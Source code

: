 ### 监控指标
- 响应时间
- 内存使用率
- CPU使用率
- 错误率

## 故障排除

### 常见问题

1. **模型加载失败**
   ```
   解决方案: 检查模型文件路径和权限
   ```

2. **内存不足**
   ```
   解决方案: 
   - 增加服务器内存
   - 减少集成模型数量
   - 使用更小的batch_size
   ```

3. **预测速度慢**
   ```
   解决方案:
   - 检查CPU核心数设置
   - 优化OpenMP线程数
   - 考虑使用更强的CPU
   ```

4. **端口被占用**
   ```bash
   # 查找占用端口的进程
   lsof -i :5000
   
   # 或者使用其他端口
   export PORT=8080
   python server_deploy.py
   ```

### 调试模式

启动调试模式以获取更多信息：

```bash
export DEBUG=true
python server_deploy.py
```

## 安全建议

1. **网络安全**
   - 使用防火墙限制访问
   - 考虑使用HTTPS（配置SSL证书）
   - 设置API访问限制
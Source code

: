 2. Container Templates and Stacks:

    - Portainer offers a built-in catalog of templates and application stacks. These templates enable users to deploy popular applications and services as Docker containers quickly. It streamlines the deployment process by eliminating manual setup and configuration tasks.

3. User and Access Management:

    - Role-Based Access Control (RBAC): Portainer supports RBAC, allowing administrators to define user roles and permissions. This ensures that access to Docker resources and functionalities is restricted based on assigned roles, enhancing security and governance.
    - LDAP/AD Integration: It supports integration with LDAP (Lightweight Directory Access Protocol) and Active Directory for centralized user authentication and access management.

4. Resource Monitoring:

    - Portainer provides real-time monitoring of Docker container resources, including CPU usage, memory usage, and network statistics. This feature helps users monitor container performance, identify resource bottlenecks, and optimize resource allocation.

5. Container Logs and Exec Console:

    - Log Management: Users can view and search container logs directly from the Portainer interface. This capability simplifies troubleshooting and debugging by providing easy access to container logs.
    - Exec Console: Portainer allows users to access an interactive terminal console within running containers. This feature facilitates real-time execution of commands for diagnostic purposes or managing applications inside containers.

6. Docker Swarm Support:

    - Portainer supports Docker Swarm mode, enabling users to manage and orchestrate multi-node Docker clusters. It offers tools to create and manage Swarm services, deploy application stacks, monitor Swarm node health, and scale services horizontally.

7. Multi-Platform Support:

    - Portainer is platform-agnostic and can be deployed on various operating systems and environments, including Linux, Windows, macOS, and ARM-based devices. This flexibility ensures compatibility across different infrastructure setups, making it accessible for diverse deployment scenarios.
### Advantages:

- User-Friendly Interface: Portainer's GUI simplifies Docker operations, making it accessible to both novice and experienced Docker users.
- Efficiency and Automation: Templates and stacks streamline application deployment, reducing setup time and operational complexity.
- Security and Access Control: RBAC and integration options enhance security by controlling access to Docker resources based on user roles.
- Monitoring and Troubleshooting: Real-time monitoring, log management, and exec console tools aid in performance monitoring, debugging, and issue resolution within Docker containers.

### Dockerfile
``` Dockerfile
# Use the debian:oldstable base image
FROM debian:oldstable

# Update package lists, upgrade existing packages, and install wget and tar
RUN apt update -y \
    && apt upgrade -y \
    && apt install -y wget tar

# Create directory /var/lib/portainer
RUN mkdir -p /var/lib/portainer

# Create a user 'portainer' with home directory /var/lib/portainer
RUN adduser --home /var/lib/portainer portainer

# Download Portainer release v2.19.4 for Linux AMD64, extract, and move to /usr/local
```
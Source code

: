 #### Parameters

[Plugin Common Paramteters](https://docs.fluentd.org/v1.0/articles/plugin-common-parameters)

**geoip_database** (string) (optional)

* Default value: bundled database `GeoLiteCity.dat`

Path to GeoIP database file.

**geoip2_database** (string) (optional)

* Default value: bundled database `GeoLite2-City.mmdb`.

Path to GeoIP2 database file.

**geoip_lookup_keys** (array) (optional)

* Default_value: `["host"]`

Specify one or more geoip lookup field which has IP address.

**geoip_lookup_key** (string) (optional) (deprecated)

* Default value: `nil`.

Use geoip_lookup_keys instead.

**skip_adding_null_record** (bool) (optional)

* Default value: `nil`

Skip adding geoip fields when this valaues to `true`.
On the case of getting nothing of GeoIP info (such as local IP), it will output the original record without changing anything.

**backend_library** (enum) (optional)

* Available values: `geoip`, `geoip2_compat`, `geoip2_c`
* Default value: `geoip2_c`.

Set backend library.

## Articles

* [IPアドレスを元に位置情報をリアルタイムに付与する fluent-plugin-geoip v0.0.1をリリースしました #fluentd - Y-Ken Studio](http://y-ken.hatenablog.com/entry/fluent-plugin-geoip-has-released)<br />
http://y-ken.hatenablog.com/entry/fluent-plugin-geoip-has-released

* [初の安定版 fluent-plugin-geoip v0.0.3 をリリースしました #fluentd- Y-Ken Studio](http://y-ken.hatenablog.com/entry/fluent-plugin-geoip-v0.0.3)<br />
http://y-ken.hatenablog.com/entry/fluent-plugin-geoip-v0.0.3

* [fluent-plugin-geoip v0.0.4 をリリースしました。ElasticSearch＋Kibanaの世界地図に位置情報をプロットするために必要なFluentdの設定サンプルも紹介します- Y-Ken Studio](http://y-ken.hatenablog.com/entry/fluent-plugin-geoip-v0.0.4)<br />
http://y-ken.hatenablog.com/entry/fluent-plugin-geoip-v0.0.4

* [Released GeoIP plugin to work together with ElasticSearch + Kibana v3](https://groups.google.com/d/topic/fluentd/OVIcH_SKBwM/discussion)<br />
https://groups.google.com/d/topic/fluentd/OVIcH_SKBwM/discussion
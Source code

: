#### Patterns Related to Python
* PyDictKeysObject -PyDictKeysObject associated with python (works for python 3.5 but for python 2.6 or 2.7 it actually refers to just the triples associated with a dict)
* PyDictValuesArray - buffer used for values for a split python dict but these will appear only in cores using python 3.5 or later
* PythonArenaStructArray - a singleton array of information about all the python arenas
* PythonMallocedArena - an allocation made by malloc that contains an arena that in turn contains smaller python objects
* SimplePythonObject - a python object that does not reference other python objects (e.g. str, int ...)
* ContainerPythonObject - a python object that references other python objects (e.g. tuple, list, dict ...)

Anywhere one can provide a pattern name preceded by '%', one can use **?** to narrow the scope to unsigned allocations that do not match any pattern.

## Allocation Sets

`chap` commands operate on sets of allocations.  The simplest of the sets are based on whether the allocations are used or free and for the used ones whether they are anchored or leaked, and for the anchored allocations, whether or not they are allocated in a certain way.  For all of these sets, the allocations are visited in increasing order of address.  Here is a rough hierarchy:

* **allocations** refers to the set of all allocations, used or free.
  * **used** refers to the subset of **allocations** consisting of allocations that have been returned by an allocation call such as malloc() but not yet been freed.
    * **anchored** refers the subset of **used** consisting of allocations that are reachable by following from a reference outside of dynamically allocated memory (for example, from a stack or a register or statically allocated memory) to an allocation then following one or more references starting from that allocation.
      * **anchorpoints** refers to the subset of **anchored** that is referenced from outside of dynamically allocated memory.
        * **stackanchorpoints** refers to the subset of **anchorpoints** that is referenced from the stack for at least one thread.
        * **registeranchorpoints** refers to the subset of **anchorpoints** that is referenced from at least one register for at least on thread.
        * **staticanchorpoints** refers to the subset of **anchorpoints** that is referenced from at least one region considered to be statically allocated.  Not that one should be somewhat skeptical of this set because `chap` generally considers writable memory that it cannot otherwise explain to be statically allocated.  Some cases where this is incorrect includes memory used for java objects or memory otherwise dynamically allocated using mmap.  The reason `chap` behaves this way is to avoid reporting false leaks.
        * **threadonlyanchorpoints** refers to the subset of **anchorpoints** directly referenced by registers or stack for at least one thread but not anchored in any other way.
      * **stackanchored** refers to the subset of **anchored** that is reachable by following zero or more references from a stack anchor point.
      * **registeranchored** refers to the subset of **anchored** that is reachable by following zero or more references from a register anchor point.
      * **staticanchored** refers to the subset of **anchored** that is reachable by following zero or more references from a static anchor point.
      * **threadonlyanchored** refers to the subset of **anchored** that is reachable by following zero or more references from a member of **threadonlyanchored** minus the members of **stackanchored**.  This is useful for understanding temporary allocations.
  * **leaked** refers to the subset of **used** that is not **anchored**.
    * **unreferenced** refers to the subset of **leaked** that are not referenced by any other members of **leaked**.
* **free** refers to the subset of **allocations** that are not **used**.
--------
EXERCISE PROMPT – Your task for the entries above: copy exactly the span starting with the line with "- Portainer supports" and going on through the line with "- Portainer is", both lines included, and nothing else.

EXERCISE RESPONSE –
    - Portainer supports Docker Swarm mode, enabling users to manage and orchestrate multi-node Docker clusters. It offers tools to create and manage Swarm services, deploy application stacks, monitor Swarm node health, and scale services horizontally.

7. Multi-Platform Support:

    - Portainer is platform-agnostic and can be deployed on various operating systems and environments, including Linux, Windows, macOS, and ARM-based devices. This flexibility ensures compatibility across different infrastructure setups, making it accessible for diverse deployment scenarios.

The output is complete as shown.